What needs to be done: Output only the lines from the one holding "- Talked about the design of the" to the end of the data below, please, copied exactly.
━━━ Records to process
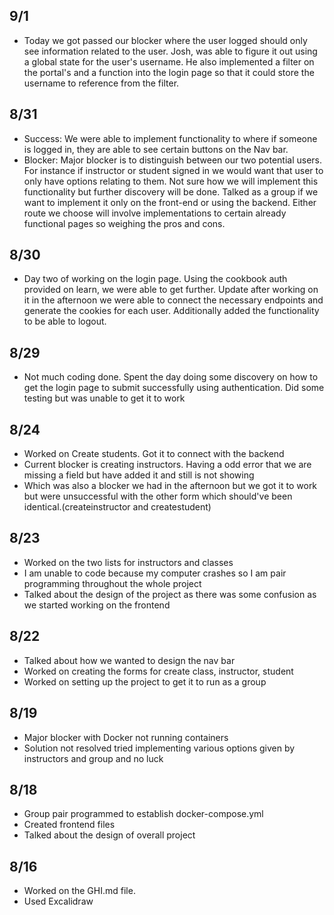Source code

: ## 9/1

- Today we got passed our blocker where the user logged should only see information related to the user. Josh, was able to figure it out using a global state for the user's username. He also implemented a filter on the portal's and a function into the login page so that it could store the username to reference from the filter.

## 8/31

- Success: We were able to implement functionality to where if someone is logged in, they are able to see certain buttons on the Nav bar.
- Blocker: Major blocker is to distinguish between our two potential users. For instance if instructor or student signed in we would want that user to only have options relating to them. Not sure how we will implement this functionality but further discovery will be done. Talked as a group if we want to implement it only on the front-end or using the backend. Either route we choose will involve implementations to certain already functional pages so weighing the pros and cons.

## 8/30

- Day two of working on the login page. Using the cookbook auth provided on learn, we were able to get further. Update after working on it in the afternoon we were able to connect the necessary endpoints and generate the cookies for each user. Additionally added the functionality to be able to logout.

## 8/29

- Not much coding done. Spent the day doing some discovery on how to get the login page to submit successfully using authentication. Did some testing but was unable to get it to work

## 8/24

- Worked on Create students. Got it to connect with the backend
- Current blocker is creating instructors. Having a odd error that we are missing a field but have added it and still is not showing
- Which was also a blocker we had in the afternoon but we got it to work but were unsuccessful with the other form which should've been identical.(createinstructor and createstudent)

## 8/23

- Worked on the two lists for instructors and classes
- I am unable to code because my computer crashes so I am pair programming throughout the whole project
- Talked about the design of the project as there was some confusion as we started working on the frontend

## 8/22

- Talked about how we wanted to design the nav bar
- Worked on creating the forms for create class, instructor, student
- Worked on setting up the project to get it to run as a group

## 8/19

- Major blocker with Docker not running containers
- Solution not resolved tried implementing various options given by instructors and group and no luck

## 8/18

- Group pair programmed to establish docker-compose.yml
- Created frontend files
- Talked about the design of overall project

## 8/16

- Worked on the GHI.md file.
- Used Excalidraw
━━━━━━
Solution for this exercise:
- Talked about the design of the project as there was some confusion as we started working on the frontend

## 8/22

- Talked about how we wanted to design the nav bar
- Worked on creating the forms for create class, instructor, student
- Worked on setting up the project to get it to run as a group

## 8/19

- Major blocker with Docker not running containers
- Solution not resolved tried implementing various options given by instructors and group and no luck

## 8/18

- Group pair programmed to establish docker-compose.yml
- Created frontend files
- Talked about the design of overall project

## 8/16

- Worked on the GHI.md file.
- Used Excalidraw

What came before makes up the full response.